** Exercise data follows **
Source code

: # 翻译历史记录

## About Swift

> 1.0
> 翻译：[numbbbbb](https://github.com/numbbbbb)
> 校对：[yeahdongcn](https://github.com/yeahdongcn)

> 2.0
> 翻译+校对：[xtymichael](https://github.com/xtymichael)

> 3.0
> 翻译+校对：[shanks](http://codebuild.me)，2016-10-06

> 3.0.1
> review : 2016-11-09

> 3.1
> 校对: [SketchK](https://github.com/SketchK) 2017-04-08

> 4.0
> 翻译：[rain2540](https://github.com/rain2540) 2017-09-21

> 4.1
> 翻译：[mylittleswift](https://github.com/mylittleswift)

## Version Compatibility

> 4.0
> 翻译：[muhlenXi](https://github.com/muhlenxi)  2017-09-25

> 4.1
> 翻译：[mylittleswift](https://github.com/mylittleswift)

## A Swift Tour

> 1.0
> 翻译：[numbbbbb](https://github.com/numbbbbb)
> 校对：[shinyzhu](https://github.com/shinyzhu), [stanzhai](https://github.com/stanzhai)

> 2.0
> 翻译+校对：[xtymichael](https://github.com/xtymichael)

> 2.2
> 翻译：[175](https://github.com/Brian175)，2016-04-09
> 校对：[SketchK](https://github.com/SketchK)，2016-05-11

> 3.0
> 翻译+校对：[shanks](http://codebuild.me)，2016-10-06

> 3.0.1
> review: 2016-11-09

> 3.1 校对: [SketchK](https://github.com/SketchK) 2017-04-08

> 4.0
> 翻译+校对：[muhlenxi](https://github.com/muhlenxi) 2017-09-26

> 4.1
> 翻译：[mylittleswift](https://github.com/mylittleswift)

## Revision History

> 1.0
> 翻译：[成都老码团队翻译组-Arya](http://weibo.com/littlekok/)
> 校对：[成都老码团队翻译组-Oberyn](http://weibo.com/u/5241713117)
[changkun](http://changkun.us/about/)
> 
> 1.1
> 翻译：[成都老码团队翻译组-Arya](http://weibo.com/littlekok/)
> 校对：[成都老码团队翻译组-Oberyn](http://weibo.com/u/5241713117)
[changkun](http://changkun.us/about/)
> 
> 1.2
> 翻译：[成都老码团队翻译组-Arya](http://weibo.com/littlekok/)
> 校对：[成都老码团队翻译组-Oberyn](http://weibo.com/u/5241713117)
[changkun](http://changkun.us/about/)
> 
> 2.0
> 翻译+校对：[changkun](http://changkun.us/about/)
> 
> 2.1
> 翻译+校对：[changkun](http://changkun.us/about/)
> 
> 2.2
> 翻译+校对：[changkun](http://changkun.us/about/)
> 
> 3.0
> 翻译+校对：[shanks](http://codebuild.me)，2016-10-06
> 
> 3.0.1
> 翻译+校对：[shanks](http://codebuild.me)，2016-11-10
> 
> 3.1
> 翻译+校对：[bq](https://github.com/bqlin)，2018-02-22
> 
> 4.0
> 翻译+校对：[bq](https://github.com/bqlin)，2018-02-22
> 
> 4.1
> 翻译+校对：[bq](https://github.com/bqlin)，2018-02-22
** End of Exercise data **
What to work on: Restating the data word for word is the whole task.

Reply to the exercise:
Source code

: # 翻译历史记录

## About Swift

> 1.0
> 翻译：[numbbbbb](https://github.com/numbbbbb)
> 校对：[yeahdongcn](https://github.com/yeahdongcn)

> 2.0
> 翻译+校对：[xtymichael](https://github.com/xtymichael)

> 3.0
> 翻译+校对：[shanks](http://codebuild.me)，2016-10-06

> 3.0.1
> review : 2016-11-09

> 3.1
> 校对: [SketchK](https://github.com/SketchK) 2017-04-08

> 4.0
> 翻译：[rain2540](https://github.com/rain2540) 2017-09-21

> 4.1
> 翻译：[mylittleswift](https://github.com/mylittleswift)

## Version Compatibility

> 4.0
> 翻译：[muhlenXi](https://github.com/muhlenxi)  2017-09-25

> 4.1
> 翻译：[mylittleswift](https://github.com/mylittleswift)

## A Swift Tour

> 1.0
> 翻译：[numbbbbb](https://github.com/numbbbbb)
> 校对：[shinyzhu](https://github.com/shinyzhu), [stanzhai](https://github.com/stanzhai)

> 2.0
> 翻译+校对：[xtymichael](https://github.com/xtymichael)

> 2.2
> 翻译：[175](https://github.com/Brian175)，2016-04-09
> 校对：[SketchK](https://github.com/SketchK)，2016-05-11

> 3.0
> 翻译+校对：[shanks](http://codebuild.me)，2016-10-06

> 3.0.1
> review: 2016-11-09

> 3.1 校对: [SketchK](https://github.com/SketchK) 2017-04-08

> 4.0
> 翻译+校对：[muhlenxi](https://github.com/muhlenxi) 2017-09-26

> 4.1
> 翻译：[mylittleswift](https://github.com/mylittleswift)

## Revision History

> 1.0
> 翻译：[成都老码团队翻译组-Arya](http://weibo.com/littlekok/)
> 校对：[成都老码团队翻译组-Oberyn](http://weibo.com/u/5241713117)
[changkun](http://changkun.us/about/)
> 
> 1.1
> 翻译：[成都老码团队翻译组-Arya](http://weibo.com/littlekok/)
> 校对：[成都老码团队翻译组-Oberyn](http://weibo.com/u/5241713117)
[changkun](http://changkun.us/about/)
> 
> 1.2
> 翻译：[成都老码团队翻译组-Arya](http://weibo.com/littlekok/)
> 校对：[成都老码团队翻译组-Oberyn](http://weibo.com/u/5241713117)
[changkun](http://changkun.us/about/)
> 
> 2.0
> 翻译+校对：[changkun](http://changkun.us/about/)
> 
> 2.1
> 翻译+校对：[changkun](http://changkun.us/about/)
> 
> 2.2
> 翻译+校对：[changkun](http://changkun.us/about/)
> 
> 3.0
> 翻译+校对：[shanks](http://codebuild.me)，2016-10-06
> 
> 3.0.1
> 翻译+校对：[shanks](http://codebuild.me)，2016-11-10
> 
> 3.1
> 翻译+校对：[bq](https://github.com/bqlin)，2018-02-22
> 
> 4.0
> 翻译+校对：[bq](https://github.com/bqlin)，2018-02-22
> 
> 4.1
> 翻译+校对：[bq](https://github.com/bqlin)，2018-02-22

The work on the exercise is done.